Here are two things that everyone interested in education should know: some of the top performing schools in the country are charter schools, and, on average, charters do not perform significantly better than traditional public schools. The former point is exemplified by the likes of the American Indian Public Charter Schools in Oakland (which the local board recently voted to shut down), and the second by the latest national report from Stanford University’s Center for Research on Education Outcomes.
There is no necessary contradiction between these two findings. It could simply be that there is higher variance in charter schools than in regular public schools, which would cause charters to be over-represented among top and bottom performers without necessarily differing from regular public schools on average.

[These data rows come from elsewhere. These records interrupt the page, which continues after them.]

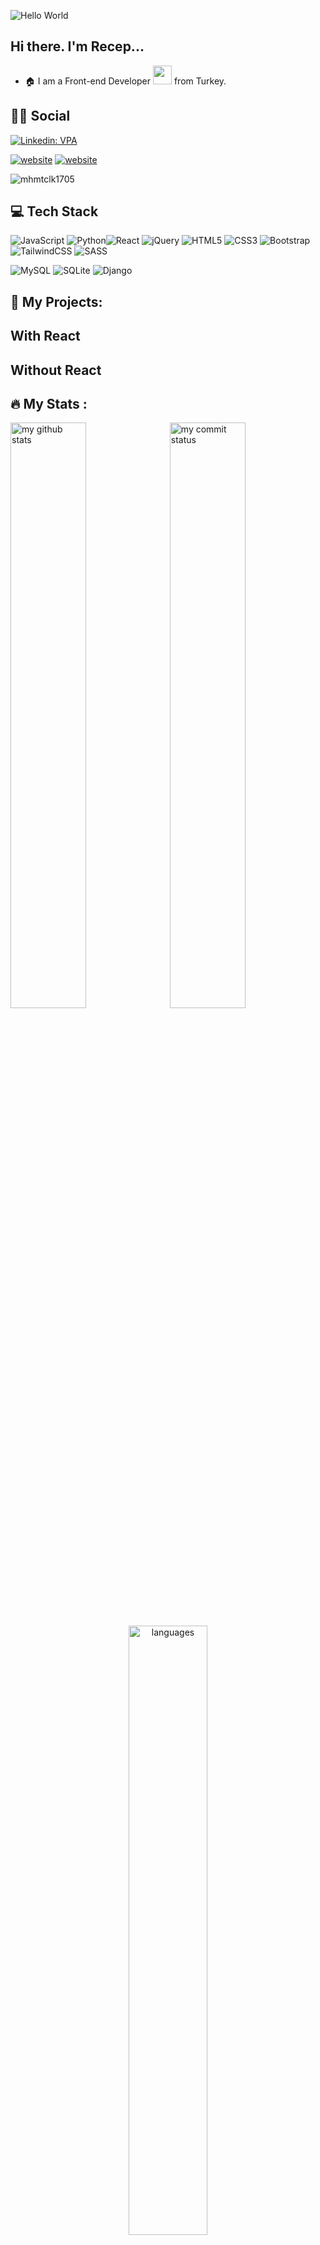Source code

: ![Hello World](./hello.gif)

## Hi there. I'm Recep...
- :house: I am a Front-end Developer <img src="https://media.giphy.com/media/WUlplcMpOCEmTGBtBW/giphy.gif" width="30"> from Turkey.


## :man::woman: Social
[![Linkedin: VPA](https://img.shields.io/badge/linkedin-%230077B5.svg?&style=for-the-badge&logo=linkedin&logoColor=white)](https://www.linkedin.com/in/recepozmen/)

[![website](https://img.shields.io/badge/Twitter-blue?style=for-the-badge&logo=twitter&logoColor=white)](https://twitter.com/fullmustack)
[![website](https://img.shields.io/badge/gmail-f1f2f6.svg?&style=for-the-badge&logo=gmail&logoColor=red)](mailto:recepozmen41@gmail.com)
<p align="left"> <img src="https://komarev.com/ghpvc/?username=mhmtclk1705" alt="mhmtclk1705" /> </p>

## 💻 Tech Stack

![JavaScript](https://img.shields.io/badge/javascript-%23323330.svg?style=flat&logo=javascript&logoColor=%23F7DF1E) ![Python](https://img.shields.io/badge/python-3670A0?style=flat&logo=python&logoColor=ffdd54)![React](https://img.shields.io/badge/react-%2320232a.svg?style=flat&logo=react&logoColor=%2361DAFB) ![jQuery](https://img.shields.io/badge/jquery-%230769AD.svg?style=flat&logo=jquery&logoColor=white) ![HTML5](https://img.shields.io/badge/html5-%23E34F26.svg?style=flat&logo=html5&logoColor=white) ![CSS3](https://img.shields.io/badge/css3-%231572B6.svg?style=flat&logo=css3&logoColor=white) ![Bootstrap](https://img.shields.io/badge/bootstrap-%23563D7C.svg?style=flat&logo=bootstrap&logoColor=white) ![TailwindCSS](https://img.shields.io/badge/tailwindcss-%2338B2AC.svg?style=flat&logo=tailwind-css&logoColor=white) ![SASS](https://img.shields.io/badge/SASS-hotpink.svg?style=flat&logo=SASS&logoColor=white) 



![MySQL](https://img.shields.io/badge/mysql-%2300f.svg?style=flat&logo=mysql&logoColor=white) 
![SQLite](https://img.shields.io/badge/sqlite-%2307405e.svg?style=flat&logo=sqlite&logoColor=white) 
![Django](https://img.shields.io/badge/django-%23092E20.svg?style=flat&logo=django&logoColor=white) 


                                                                                                                                    
 
                                                                                               
## :star2: My Projects: 
## With React




## Without React
 


## :fire: My Stats :
                                                                        
<p align="left">
<img src="https://github-readme-stats.vercel.app/api?username=reozmen&theme=chartreuse-dark" alt="my github stats" width="49%"/>&nbsp;
<img src="https://github-readme-streak-stats.herokuapp.com/?user=reozmen&theme=chartreuse-dark" alt="my commit status" width="49%" /> </p>
<p align="center"> <img src="https://github-readme-stats.vercel.app/api/top-langs/?username=reozmen&theme=chartreuse-dark&layout=compact" alt="languages" width="50%" > </p>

Charter optimists believe that to be the case, and they expect that consumer choice and the ability of low-performing charters to fail and close down will gradually raise average performance as good charter networks crowd out bad ones. There is even some evidence that things may be moving in that direction—results of the latest Stanford U. study are less bleak than those of the previous one.
The most dedicated charter school optimists are perhaps the philanthropists who are subsidizing their growth. But this is where the problems become most visible. A couple of years ago, I studied the many dozens of California charter school networks to measure the correlation between their academic performance and the amount of philanthropic funding they had attracted. In a nutshell, there isn’t one. There is, in fact, a stronger correlation between the length of a charter network’s name and its academic performance than there is between its grant receipts and its performance.
Philanthropists are indeed helping to scale-up charter school networks, but they are doing so effectively at random—much like the lotteries by which over-subscribed charters must admit their students.
This should not be too surprising. Many philanthropists talk about getting a return on their investments, but, in practice, they lack the incentives to do so that characterize for-profit investors. Philanthropists are in the business of giving money away. Investors are in the business of bringing it in. The former do not expect a financial return on their investments; the latter do.